* [Problem description] Drop every picture, then repeat the records exactly.

* [Material shown]

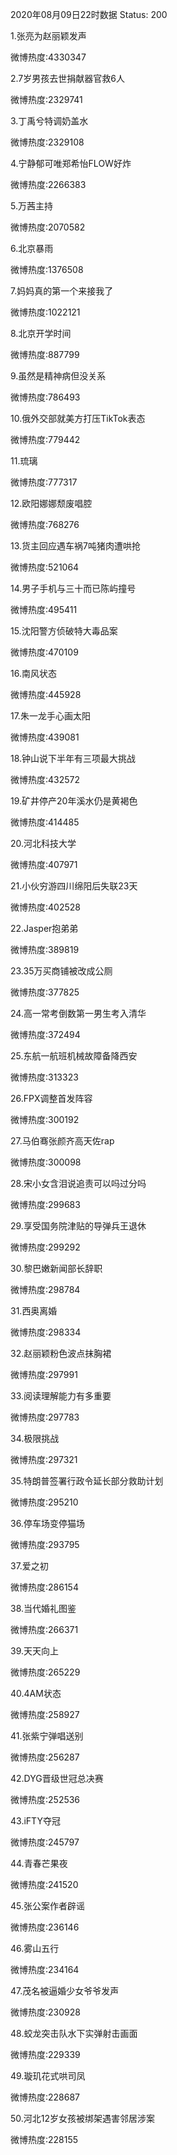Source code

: 2020年08月09日22时数据
Status: 200

1.张亮为赵丽颖发声

微博热度:4330347

2.7岁男孩去世捐献器官救6人

微博热度:2329741

3.丁禹兮特调奶盖水

微博热度:2329108

4.宁静郁可唯郑希怡FLOW好炸

微博热度:2266383

5.万茜主持

微博热度:2070582

6.北京暴雨

微博热度:1376508

7.妈妈真的第一个来接我了

微博热度:1022121

8.北京开学时间

微博热度:887799

9.虽然是精神病但没关系

微博热度:786493

10.俄外交部就美方打压TikTok表态

微博热度:779442

11.琉璃

微博热度:777317

12.欧阳娜娜颓废唱腔

微博热度:768276

13.货主回应遇车祸7吨猪肉遭哄抢

微博热度:521064

14.男子手机与三十而已陈屿撞号

微博热度:495411

15.沈阳警方侦破特大毒品案

微博热度:470109

16.南风状态

微博热度:445928

17.朱一龙手心画太阳

微博热度:439081

18.钟山说下半年有三项最大挑战

微博热度:432572

19.矿井停产20年溪水仍是黄褐色

微博热度:414485

20.河北科技大学

微博热度:407971

21.小伙穷游四川绵阳后失联23天

微博热度:402528

22.Jasper抱弟弟

微博热度:389819

23.35万买商铺被改成公厕

微博热度:377825

24.高一常考倒数第一男生考入清华

微博热度:372494

25.东航一航班机械故障备降西安

微博热度:313323

26.FPX调整首发阵容

微博热度:300192

27.马伯骞张颜齐高天佐rap

微博热度:300098

28.宋小女含泪说追责可以吗过分吗

微博热度:299683

29.享受国务院津贴的导弹兵王退休

微博热度:299292

30.黎巴嫩新闻部长辞职

微博热度:298784

31.西奥离婚

微博热度:298334

32.赵丽颖粉色波点抹胸裙

微博热度:297991

33.阅读理解能力有多重要

微博热度:297783

34.极限挑战

微博热度:297321

35.特朗普签署行政令延长部分救助计划

微博热度:295210

36.停车场变停猫场

微博热度:293795

37.爱之初

微博热度:286154

38.当代婚礼图鉴

微博热度:266371

39.天天向上

微博热度:265229

40.4AM状态

微博热度:258927

41.张紫宁弹唱送别

微博热度:256287

42.DYG晋级世冠总决赛

微博热度:252536

43.iFTY夺冠

微博热度:245797

44.青春芒果夜

微博热度:241520

45.张公案作者辟谣

微博热度:236146

46.雾山五行

微博热度:234164

47.茂名被逼婚少女爷爷发声

微博热度:230928

48.蛟龙突击队水下实弹射击画面

微博热度:229339

49.璇玑花式哄司凤

微博热度:228687

50.河北12岁女孩被绑架遇害邻居涉案

微博热度:228155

* [Result]
Source code

: 2020年08月09日22时数据
Status: 200

1.张亮为赵丽颖发声

微博热度:4330347

2.7岁男孩去世捐献器官救6人

微博热度:2329741

3.丁禹兮特调奶盖水

微博热度:2329108

4.宁静郁可唯郑希怡FLOW好炸

微博热度:2266383

5.万茜主持

微博热度:2070582

6.北京暴雨

微博热度:1376508

7.妈妈真的第一个来接我了

微博热度:1022121

8.北京开学时间

微博热度:887799

9.虽然是精神病但没关系

微博热度:786493

10.俄外交部就美方打压TikTok表态

微博热度:779442

11.琉璃

微博热度:777317

12.欧阳娜娜颓废唱腔

微博热度:768276

13.货主回应遇车祸7吨猪肉遭哄抢

微博热度:521064

14.男子手机与三十而已陈屿撞号

微博热度:495411

15.沈阳警方侦破特大毒品案

微博热度:470109

16.南风状态

微博热度:445928

17.朱一龙手心画太阳

微博热度:439081

18.钟山说下半年有三项最大挑战

微博热度:432572

19.矿井停产20年溪水仍是黄褐色

微博热度:414485

20.河北科技大学

微博热度:407971

21.小伙穷游四川绵阳后失联23天

微博热度:402528

22.Jasper抱弟弟

微博热度:389819

23.35万买商铺被改成公厕

微博热度:377825

24.高一常考倒数第一男生考入清华

微博热度:372494

25.东航一航班机械故障备降西安

微博热度:313323

26.FPX调整首发阵容

微博热度:300192

27.马伯骞张颜齐高天佐rap

微博热度:300098

28.宋小女含泪说追责可以吗过分吗

微博热度:299683

29.享受国务院津贴的导弹兵王退休

微博热度:299292

30.黎巴嫩新闻部长辞职

微博热度:298784

31.西奥离婚

微博热度:298334

32.赵丽颖粉色波点抹胸裙

微博热度:297991

33.阅读理解能力有多重要

微博热度:297783

34.极限挑战

微博热度:297321

35.特朗普签署行政令延长部分救助计划

微博热度:295210

36.停车场变停猫场

微博热度:293795

37.爱之初

微博热度:286154

38.当代婚礼图鉴

微博热度:266371

39.天天向上

微博热度:265229

40.4AM状态

微博热度:258927

41.张紫宁弹唱送别

微博热度:256287

42.DYG晋级世冠总决赛

微博热度:252536

43.iFTY夺冠

微博热度:245797

44.青春芒果夜

微博热度:241520

45.张公案作者辟谣

微博热度:236146

46.雾山五行

微博热度:234164

47.茂名被逼婚少女爷爷发声

微博热度:230928

48.蛟龙突击队水下实弹射击画面

微博热度:229339

49.璇玑花式哄司凤

微博热度:228687

50.河北12岁女孩被绑架遇害邻居涉案

微博热度:228155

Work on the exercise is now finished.